"""

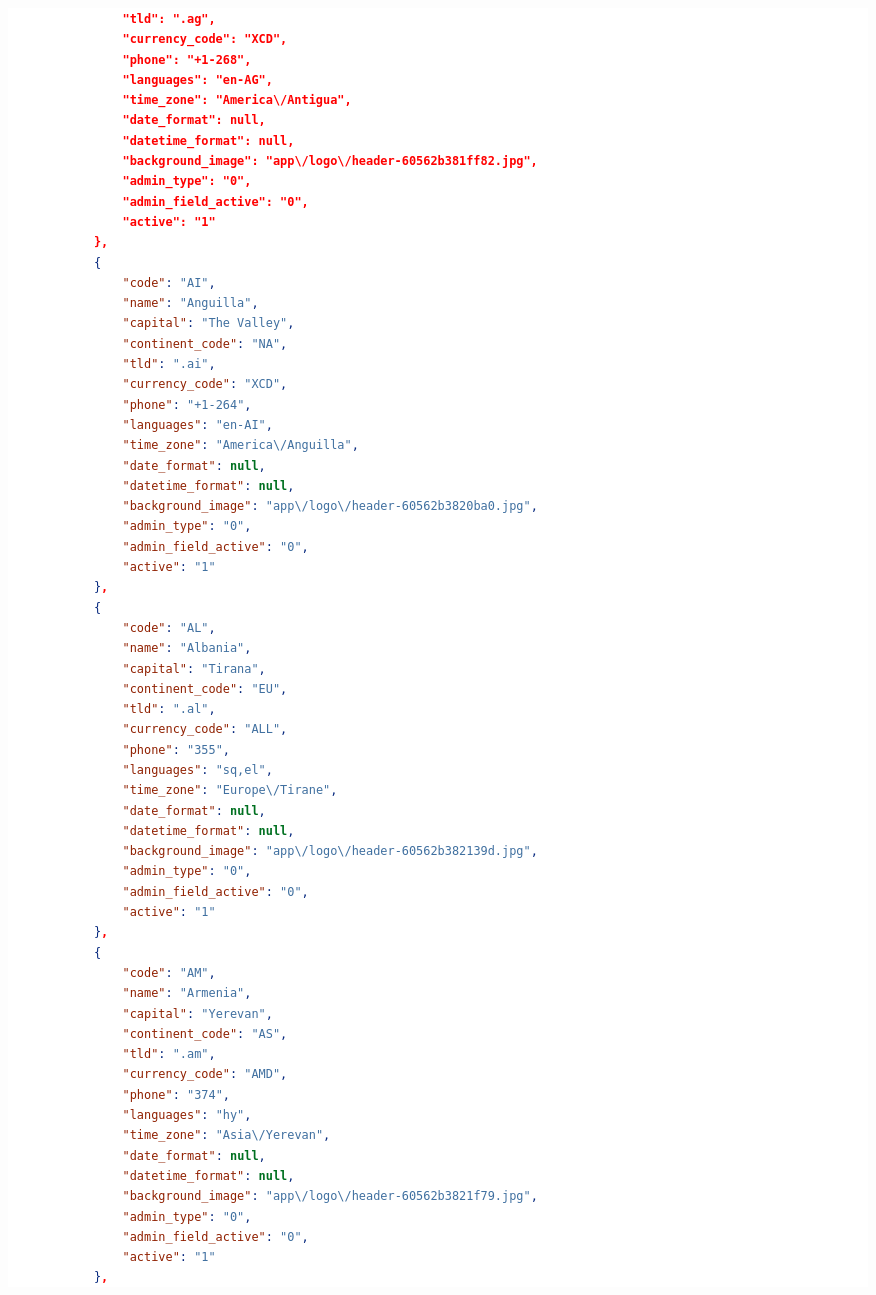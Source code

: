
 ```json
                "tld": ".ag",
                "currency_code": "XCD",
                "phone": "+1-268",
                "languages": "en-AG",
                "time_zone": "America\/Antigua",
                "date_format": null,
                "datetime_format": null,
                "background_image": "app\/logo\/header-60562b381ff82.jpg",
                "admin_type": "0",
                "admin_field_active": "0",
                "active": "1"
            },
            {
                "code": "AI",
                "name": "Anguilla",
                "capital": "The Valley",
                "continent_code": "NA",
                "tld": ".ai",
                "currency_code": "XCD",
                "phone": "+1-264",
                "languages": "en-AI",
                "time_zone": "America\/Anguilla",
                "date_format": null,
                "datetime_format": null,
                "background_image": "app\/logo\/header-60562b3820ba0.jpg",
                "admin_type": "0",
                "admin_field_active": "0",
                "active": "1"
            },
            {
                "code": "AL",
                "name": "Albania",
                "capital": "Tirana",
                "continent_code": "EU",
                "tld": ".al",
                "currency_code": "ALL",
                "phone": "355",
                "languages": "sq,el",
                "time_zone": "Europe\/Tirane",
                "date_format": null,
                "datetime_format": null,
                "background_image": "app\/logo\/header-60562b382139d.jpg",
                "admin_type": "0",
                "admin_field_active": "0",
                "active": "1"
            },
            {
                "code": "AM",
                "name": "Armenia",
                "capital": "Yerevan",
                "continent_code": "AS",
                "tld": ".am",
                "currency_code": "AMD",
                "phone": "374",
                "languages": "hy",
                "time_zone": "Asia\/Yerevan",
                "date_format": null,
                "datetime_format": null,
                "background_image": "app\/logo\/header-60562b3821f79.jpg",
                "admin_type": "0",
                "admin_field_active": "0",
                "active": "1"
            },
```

"""

ABOUT THIS EXERCISE
Omitting the pictures, write out the material above exactly as it stands.

EXERCISE OUTPUT
Source code

:
 ```json
                "tld": ".ag",
                "currency_code": "XCD",
                "phone": "+1-268",
                "languages": "en-AG",
                "time_zone": "America\/Antigua",
                "date_format": null,
                "datetime_format": null,
                "background_image": "app\/logo\/header-60562b381ff82.jpg",
                "admin_type": "0",
                "admin_field_active": "0",
                "active": "1"
            },
            {
                "code": "AI",
                "name": "Anguilla",
                "capital": "The Valley",
                "continent_code": "NA",
                "tld": ".ai",
                "currency_code": "XCD",
                "phone": "+1-264",
                "languages": "en-AI",
                "time_zone": "America\/Anguilla",
                "date_format": null,
                "datetime_format": null,
                "background_image": "app\/logo\/header-60562b3820ba0.jpg",
                "admin_type": "0",
                "admin_field_active": "0",
                "active": "1"
            },
            {
                "code": "AL",
                "name": "Albania",
                "capital": "Tirana",
                "continent_code": "EU",
                "tld": ".al",
                "currency_code": "ALL",
                "phone": "355",
                "languages": "sq,el",
                "time_zone": "Europe\/Tirane",
                "date_format": null,
                "datetime_format": null,
                "background_image": "app\/logo\/header-60562b382139d.jpg",
                "admin_type": "0",
                "admin_field_active": "0",
                "active": "1"
            },
            {
                "code": "AM",
                "name": "Armenia",
                "capital": "Yerevan",
                "continent_code": "AS",
                "tld": ".am",
                "currency_code": "AMD",
                "phone": "374",
                "languages": "hy",
                "time_zone": "Asia\/Yerevan",
                "date_format": null,
                "datetime_format": null,
                "background_image": "app\/logo\/header-60562b3821f79.jpg",
                "admin_type": "0",
                "admin_field_active": "0",
                "active": "1"
            },
```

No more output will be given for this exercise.